Points are awarded in individual bouts for control situations or breaking control of a situation. Takedown points are awarded from the neutral position (standing with no advantage) when one wrestler is able to get his/her opponent down to the mat while staying on top in a control position. Reversal or escape points are awarded to a defensive wrestler when there is a change or loss of control. Near fall or exposure points are awarded to a wrestler when an opponents shoulder blades are exposed to or held to the mat. Holding both shoulder blades on the mat simultaneously for two seconds will result in a “fall” or “pin”. A pin ends the bout and the wrestler in control is determined the winner. This is considered the ultimate way to succeed or win in wrestling. If bout time has expired (usually 3, two minute periods depending on the style and age group) and a fall has not been earned, points are totaled to determine a winner.

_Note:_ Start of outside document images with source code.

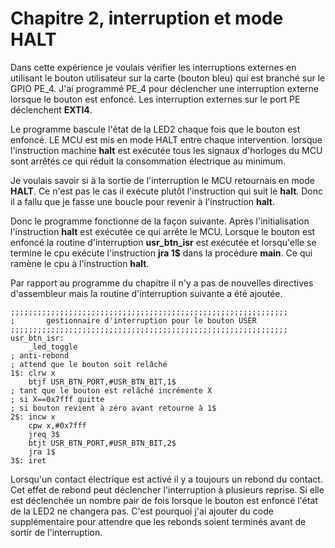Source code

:# Chapitre 2, interruption et mode HALT

Dans cette expérience je voulais vérifier les interruptions externes en utilisant le bouton utilisateur sur la carte (bouton bleu) qui est branché sur le GPIO PE_4. J'ai programmé PE_4 pour déclencher une interruption externe lorsque le bouton est enfoncé. Les interruption externes sur le port PE déclenchent **EXTI4**. 

Le programme bascule l'état de la LED2 chaque fois que le bouton est enfoncé.  LE MCU est mis en mode HALT entre chaque intervention. lorsque l'instruction machine **halt** est exécutée tous les signaux d'horloges du MCU sont arrêtés ce qui réduit la consommation électrique au minimum.

Je voulais savoir si à la sortie de l'interruption le MCU retournais en mode **HALT**. Ce n'est pas le cas il exécute plutôt l'instruction qui suit le **halt**. Donc il a fallu que je fasse une boucle pour revenir à l'instruction **halt**.

Donc le programme fonctionne de la façon suivante. Après l'initialisation l'instruction **halt** est exécutée ce qui arrête le MCU. Lorsque le bouton est enfoncé la routine d'interruption **usr_btn_isr** est exécutée et lorsqu'elle se termine le cpu exécute l'instruction **jra 1$** dans la procédure **main**. Ce qui ramène le cpu à l'instruction **halt**.

Par rapport au programme du chapitre il n'y a pas de nouvelles directives d'assembleur mais la routine d'interruption suivante a été ajoutée.
```
;;;;;;;;;;;;;;;;;;;;;;;;;;;;;;;;;;;;;;;;;;;;;;;;;;;;;;;;;;;;;;
;       gestionnaire d'interruption pour le bouton USER
;;;;;;;;;;;;;;;;;;;;;;;;;;;;;;;;;;;;;;;;;;;;;;;;;;;;;;;;;;;;;;
usr_btn_isr:
    _led_toggle
; anti-rebond
; attend que le bouton soit relâché
1$: clrw x
    btjf USR_BTN_PORT,#USR_BTN_BIT,1$ 
; tant que le bouton est relâché incrémente X 
; si X==0x7fff quitte
; si bouton revient à zéro avant retourne à 1$     
2$: incw x
    cpw x,#0x7fff
    jreq 3$
    btjt USR_BTN_PORT,#USR_BTN_BIT,2$
    jra 1$  
3$: iret
```
Lorsqu'un contact électrique est activé il y a toujours un rebond du contact. Cet effet de rebond peut déclencher l'interruption à plusieurs reprise. Si elle est déclenchée un nombre pair de fois lorsque le bouton est enfoncé l'état de la LED2 ne changera pas. C'est pourquoi j'ai ajouter du code supplémentaire pour attendre que les rebonds soient terminés avant de sortir de l'interruption.

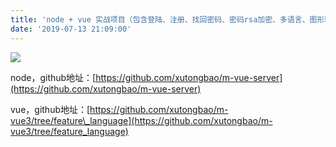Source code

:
 ```yaml
---
title: 'node + vue 实战项目（包含登陆、注册、找回密码、密码rsa加密、多语言、图形验证码、redis、路由、vuex、列表页、列表页内容动态添加、删除等等）'
date: '2019-07-13 21:09:00'
---   
```

![](https://img-blog.csdnimg.cn/20190713210455790.gif)

node，github地址：[https://github.com/xutongbao/m-vue-server](https://github.com/xutongbao/m-vue-server)

vue，github地址：[https://github.com/xutongbao/m-vue3/tree/feature\_language](https://github.com/xutongbao/m-vue3/tree/feature_language)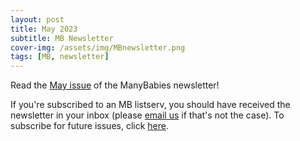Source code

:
 ```yaml
---
layout: post
title: May 2023
subtitle: MB Newsletter
cover-img: /assets/img/MBnewsletter.png
tags: [MB, newsletter]
---
```


Read the [May issue](https://mailchi.mp/manybabies/2023-may-newsletter) of the ManyBabies newsletter!

If you're subscribed to an MB listserv, you should have received the newsletter in your inbox (please [email us](mailto:contact@manybabies.org) if that's not the case). To subscribe for future issues, click [here](https://t.co/7zxifYO7qN?amp=1).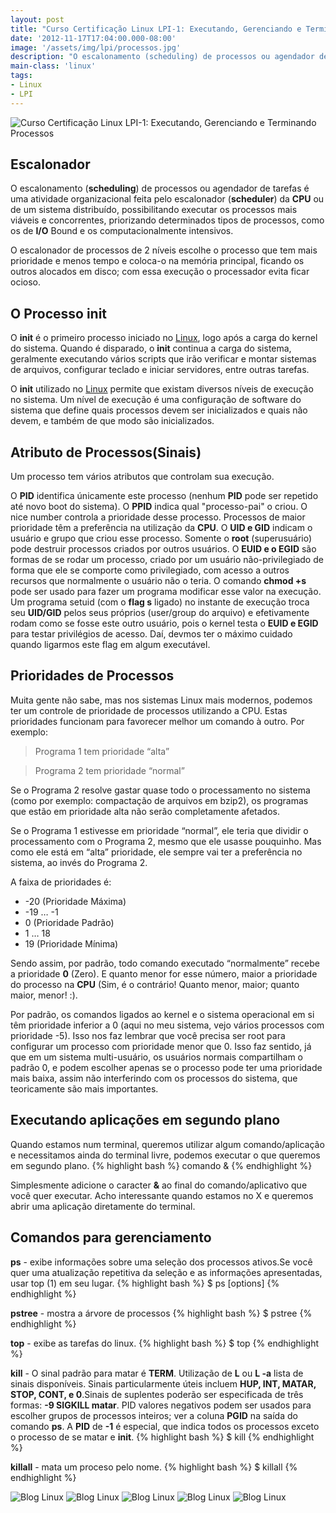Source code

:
 ```yaml
---
layout: post
title: "Curso Certificação Linux LPI-1: Executando, Gerenciando e Terminando Processos"
date: '2012-11-17T17:04:00.000-08:00'
image: '/assets/img/lpi/processos.jpg'
description: "O escalonamento (scheduling) de processos ou agendador de tarefas é uma atividade organizacional feita pelo escalonador (scheduler) da CPU ou de um sistema distribuído"
main-class: 'linux'
tags:
- Linux
- LPI
---
```


![Curso Certificação Linux LPI-1: Executando, Gerenciando e Terminando Processos](/assets/img/lpi/processos.jpg "Curso Certificação Linux LPI-1: Executando, Gerenciando e Terminando Processos")

## Escalonador

O escalonamento (__scheduling__) de processos ou agendador de tarefas é uma atividade organizacional feita pelo escalonador (__scheduler__) da __CPU__ ou de um sistema distribuído, possibilitando executar os processos mais viáveis e concorrentes, priorizando determinados tipos de processos, como os de __I/O__ Bound e os computacionalmente intensivos.

O escalonador de processos de 2 níveis escolhe o processo que tem mais prioridade e menos tempo e coloca-o na memória principal, ficando os outros alocados em disco; com essa execução o processador evita ficar ocioso.

## O Processo init

O __init__ é o primeiro processo iniciado no [Linux](https://cse.google.com.br/cse/publicurl?cx=004473188612396442360:qs2ekmnkweq&q=linux), logo após a carga do kernel do sistema. Quando é disparado, o __init__ continua a carga do sistema, geralmente executando vários scripts que irão verificar e montar sistemas de arquivos, configurar teclado e iniciar servidores, entre outras tarefas.

O __init__ utilizado no [Linux](https://cse.google.com.br/cse/publicurl?cx=004473188612396442360:qs2ekmnkweq&q=linux) permite que existam diversos níveis de execução no sistema. Um nível de execução é uma configuração de software do sistema que define quais processos devem ser inicializados e quais não devem, e também de que modo são inicializados. 

## Atributo de Processos(Sinais)

Um processo tem vários atributos que controlam sua execução.

O __PID__ identifica únicamente este processo (nenhum __PID__ pode ser repetido até novo boot do sistema). O __PPID__ indica qual "processo-pai" o criou. O nice number controla a prioridade desse processo. Processos de maior prioridade têm a preferência na utilização da __CPU__. O __UID e GID__ indicam o usuário e grupo que criou esse processo. Somente o __root__ (superusuário) pode destruir processos criados por outros usuários. O __EUID e o EGID__ são formas de se rodar um processo, criado por um usuário não-privilegiado de forma que ele se comporte como privilegiado, com acesso a outros recursos que normalmente o usuário não o teria. O comando __chmod +s__  pode ser usado para fazer um programa modificar esse valor na execução. Um programa setuid (com o __flag s__ ligado) no instante de execução troca seu __UID/GID__ pelos seus próprios (user/group do arquivo) e efetivamente rodam como se fosse este outro usuário, pois o kernel testa o __EUID e EGID__ para testar privilégios de acesso. Daí, devmos ter o máximo cuidado quando ligarmos este flag em algum executável.

## Prioridades de Processos

Muita gente não sabe, mas nos sistemas Linux mais modernos, podemos ter um controle de prioridade de processos utilizando a CPU. Estas prioridades funcionam para favorecer melhor um comando à outro. Por exemplo:

> Programa 1 tem prioridade “alta”

> Programa 2 tem prioridade “normal”
 
Se o Programa 2 resolve gastar quase todo o processamento no sistema (como por exemplo: compactação de arquivos em bzip2), os programas que estão em prioridade alta não serão completamente afetados.

Se o Programa 1 estivesse em prioridade “normal”, ele teria que dividir o processamento com o Programa 2, mesmo que ele usasse pouquinho. Mas como ele está em “alta” prioridade, ele sempre vai ter a preferência no sistema, ao invés do Programa 2.

A faixa de prioridades é:

* -20 (Prioridade Máxima)
* -19 … -1
* 0 (Prioridade Padrão)
* 1 … 18
* 19 (Prioridade Mínima)
 
Sendo assim, por padrão, todo comando executado “normalmente” recebe a prioridade __0__ (Zero). E quanto menor for esse número, maior a prioridade do processo na __CPU__ (Sim, é o contrário! Quanto menor, maior; quanto maior, menor! :).

Por padrão, os comandos ligados ao kernel e o sistema operacional em si têm prioridade inferior a 0 (aqui no meu sistema, vejo vários processos com prioridade -5). Isso nos faz lembrar que você precisa ser root para configurar um processo com prioridade menor que 0. Isso faz sentido, já que em um sistema multi-usuário, os usuários normais compartilham o padrão 0, e podem escolher apenas se o processo pode ter uma prioridade mais baixa, assim não interferindo com os processos do sistema, que teoricamente são mais importantes.

## Executando aplicações em segundo plano

Quando estamos num terminal, queremos utilizar algum comando/aplicação e necessitamos ainda do terminal livre, podemos executar o que queremos em segundo plano.
{% highlight bash %}
comando &
{% endhighlight %}

Simplesmente adicione o caracter __&__ ao final do comando/aplicativo que você quer executar. Acho interessante quando estamos no X e queremos abrir uma aplicação diretamente do terminal.

## Comandos para gerenciamento

__ps__ - exibe informações sobre uma seleção dos processos ativos.Se você quer uma atualização repetitiva da seleção e as informações apresentadas, usar top (1) em seu lugar.
{% highlight bash %}
$ ps [options] 
{% endhighlight %}

__pstree__  - mostra a árvore de processos
{% highlight bash %}
$ pstree
{% endhighlight %}

__top__  - exibe as tarefas do linux.
{% highlight bash %}
$ top
{% endhighlight %}

__kill__ - O sinal padrão para matar é __TERM__. Utilização de __L__ ou __L -a__ lista de sinais disponíveis. Sinais particularmente úteis incluem __HUP, INT, MATAR, STOP, CONT, e 0__.Sinais de suplentes poderão ser especificada de três formas: __-9 SIGKILL matar__. PID valores negativos podem ser usados ​​para escolher grupos de processos inteiros; ver a coluna __PGID__ na saída do comando __ps__. A __PID__ de __-1__ é especial, que indica todos os processos exceto o processo de se matar e __init__.
{% highlight bash %}
$ kill
{% endhighlight %}

__killall__  - mata um proceso pelo nome. 
{% highlight bash %}
$ killall
{% endhighlight %}

![Blog Linux](/assets/img/lpi/processos/2.jpg "Blog Linux")
![Blog Linux](/assets/img/lpi/processos/3.jpg "Blog Linux")
![Blog Linux](/assets/img/lpi/processos/4.jpg "Blog Linux")
![Blog Linux](/assets/img/lpi/processos/5.jpg "Blog Linux")
![Blog Linux](/assets/img/lpi/processos/6.jpg "Blog Linux")
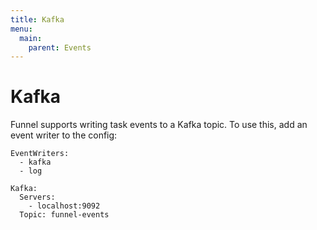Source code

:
 ```yaml
---
title: Kafka
menu:
  main:
    parent: Events
---
```


# Kafka

Funnel supports writing task events to a Kafka topic. To use this, add an event
writer to the config:

```
EventWriters:
  - kafka
  - log

Kafka:
  Servers:
    - localhost:9092
  Topic: funnel-events
```
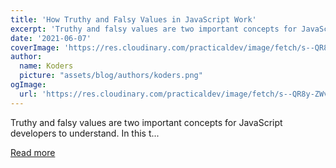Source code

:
```yaml
---
title: 'How Truthy and Falsy Values in JavaScript Work'
excerpt: 'Truthy and falsy values are two important concepts for JavaScript developers to understand. In this t...'
date: '2021-06-07'
coverImage: 'https://res.cloudinary.com/practicaldev/image/fetch/s--QR8y-ZWv--/c_imagga_scale,f_auto,fl_progressive,h_420,q_auto,w_1000/https://dev-to-uploads.s3.amazonaws.com/uploads/articles/850iz3mp2qdcckx12ayx.jpg'
author:
  name: Koders
  picture: "assets/blog/authors/koders.png"
ogImage:
  url: 'https://res.cloudinary.com/practicaldev/image/fetch/s--QR8y-ZWv--/c_imagga_scale,f_auto,fl_progressive,h_420,q_auto,w_1000/https://dev-to-uploads.s3.amazonaws.com/uploads/articles/850iz3mp2qdcckx12ayx.jpg'
---
```


Truthy and falsy values are two important concepts for JavaScript developers to understand. In this t...

[Read more](https://dev.to/alexdevero/how-truthy-and-falsy-values-in-javascript-work-5gem)
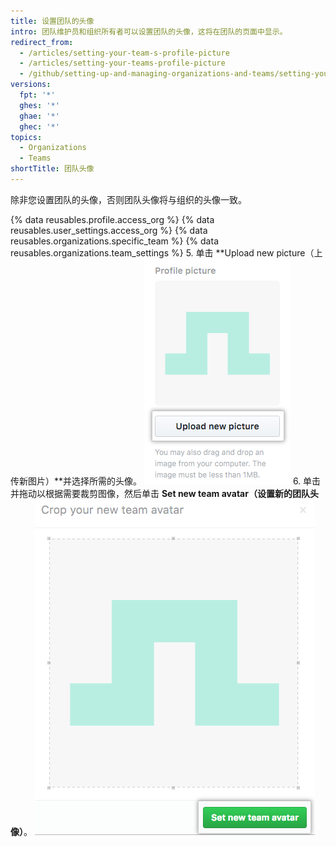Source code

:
 ```yaml
---
title: 设置团队的头像
intro: 团队维护员和组织所有者可以设置团队的头像，这将在团队的页面中显示。
redirect_from:
  - /articles/setting-your-team-s-profile-picture
  - /articles/setting-your-teams-profile-picture
  - /github/setting-up-and-managing-organizations-and-teams/setting-your-teams-profile-picture
versions:
  fpt: '*'
  ghes: '*'
  ghae: '*'
  ghec: '*'
topics:
  - Organizations
  - Teams
shortTitle: 团队头像
---
```


除非您设置团队的头像，否则团队头像将与组织的头像一致。

{% data reusables.profile.access_org %}
{% data reusables.user_settings.access_org %}
{% data reusables.organizations.specific_team %}
{% data reusables.organizations.team_settings %}
5. 单击 **Upload new picture（上传新图片）**并选择所需的头像。 ![上传新图片](/assets/images/help/teams/org-team-profile-picture-upload.png)
6. 单击并拖动以根据需要裁剪图像，然后单击 **Set new team avatar（设置新的团队头像）**。 ![设置新的团队头像](/assets/images/help/teams/org-team-set-new-team-avatar.png)
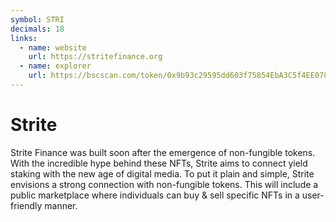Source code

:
 ```yaml
---
symbol: STRI
decimals: 18
links:
  - name: website
    url: https://stritefinance.org
  - name: explorer
    url: https://bscscan.com/token/0x9b93c29595dd603f75854EbA3C5f4EE078EE4454
---
```


# Strite

Strite Finance was built soon after the emergence of non-fungible tokens. With the incredible hype behind these NFTs, Strite aims to connect yield staking with the new age of digital media. To put it plain and simple, Strite envisions a strong connection with non-fungible tokens. This will include a public marketplace where individuals can buy & sell specific NFTs in a user-friendly manner.
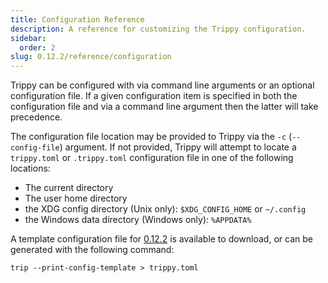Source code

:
 ```yaml
---
title: Configuration Reference
description: A reference for customizing the Trippy configuration.
sidebar:
  order: 2
slug: 0.12.2/reference/configuration
---
```


Trippy can be configured with via command line arguments or an optional configuration file. If a given configuration
item is specified in both the configuration file and via a command line argument then the latter will take precedence.

The configuration file location may be provided to Trippy via the `-c` (`--config-file`) argument. If not provided,
Trippy will attempt to locate a `trippy.toml` or `.trippy.toml` configuration file in one of the following locations:

- The current directory
- The user home directory
- the XDG config directory (Unix only): `$XDG_CONFIG_HOME` or `~/.config`
- the Windows data directory (Windows only): `%APPDATA%`

A template configuration file
for [0.12.2](https://github.com/fujiapple852/trippy/blob/0.12.2/trippy-config-sample.toml) is available to
download, or can be generated with the following command:

```shell
trip --print-config-template > trippy.toml
```
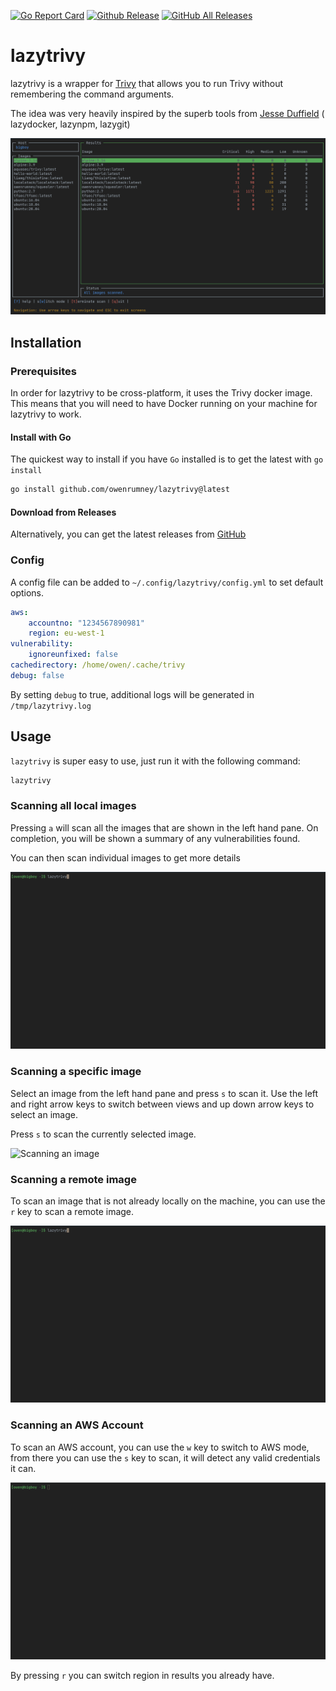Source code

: [![Go Report Card](https://goreportcard.com/badge/github.com/owenrumney/lazytrivy)](https://goreportcard.com/report/github.com/owenrumney/lazytrivy)
[![Github Release](https://img.shields.io/github/release/owenrumney/lazytrivy.svg)](https://github.com/owenrumney/lazytrivy/releases)
[![GitHub All Releases](https://img.shields.io/github/downloads/owenrumney/lazytrivy/total)](https://github.com/owenrumney/lazytrivy/releases)

# lazytrivy

lazytrivy is a wrapper for [Trivy](https://github.com/aquasecurity/trivy) that allows you to run Trivy without
remembering the command arguments.

The idea was very heavily inspired by the superb tools from [Jesse Duffield](https://github.com/jesseduffield) (
lazydocker, lazynpm, lazygit)

![Scan All Images](./.github/images/scan_all.png)

## Installation

### Prerequisites

In order for lazytrivy to be cross-platform, it uses the Trivy docker image. This means that you will need to have Docker running on your machine for lazytrivy to work.

#### Install with Go

The quickest way to install if you have `Go` installed is to get the latest with `go install`

```bash
go install github.com/owenrumney/lazytrivy@latest
```

#### Download from Releases

Alternatively, you can get the latest releases from [GitHub](https://github.com/owenrumney/lazytrivy)

### Config

A config file can be added to `~/.config/lazytrivy/config.yml` to set default options.

```yaml
aws:
    accountno: "1234567890981"
    region: eu-west-1
vulnerability:
    ignoreunfixed: false
cachedirectory: /home/owen/.cache/trivy
debug: false
```

By setting `debug` to true, additional logs will be generated in `/tmp/lazytrivy.log`

## Usage

`lazytrivy` is super easy to use, just run it with the following command:

```bash
lazytrivy
```

### Scanning all local images

Pressing `a` will scan all the images that are shown in the left hand pane. On completion, you will be shown a
summary of any vulnerabilities found.

You can then scan individual images to get more details

![Scanning all images](./.github/images/scan_all_images.gif)

### Scanning a specific image

Select an image from the left hand pane and press `s` to scan it. Use the left and right arrow keys to switch between
views and up down arrow keys to select an image.

Press `s` to scan the currently selected image.

![Scanning an image](./.github/images/scan_individual_images.gif)

### Scanning a remote image

To scan an image that is not already locally on the machine, you can use the `r` key to scan a remote image.

![Scanning a remote image](./.github/images/scan_remote_image.gif)

### Scanning an AWS Account

To scan an AWS account, you can use the `w` key to switch to AWS mode, from there you can use the `s` key to scan, it will detect any valid credentials it can.

![Scanning an AWS account](./.github/images/scan_aws_account.gif)

By pressing `r` you can switch region in results you already have.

Wrestling is a size specific sport based on weight. It is not a sport where only the tall or the heavy have the advantage. There is a weight class for all size wrestlers to compete against same weight opponents. Predetermined weight classes are typically 5 to 7 pounds apart pending on the age group (ex. 106 lbs.,113 lbs.,120 lbs.,126 lbs.). Wrestlers must weigh exactly their weight classification or below to compete in that particular weight class. If a wrestler is over a particular weight limit, he or she must move up to the next weight class or forfeit competing. Most beginner tournaments as well as off-season intermediate and advanced tournaments use “Madison System” weigh-in groupings. Madison System groups wrestlers in a weight category within a range of usually a 5-10 lb. spread. Weight categories are determined after all competitors have weighed in. In either an individual tournament or dual meet competition, all wrestlers must take part in an official weigh-in supervised by opposing coaches or competition officials. The pre-competition weigh-in determines each wrestler’s eligible weight class for that particular competition. Wrestlers are required to weigh in each day of competition.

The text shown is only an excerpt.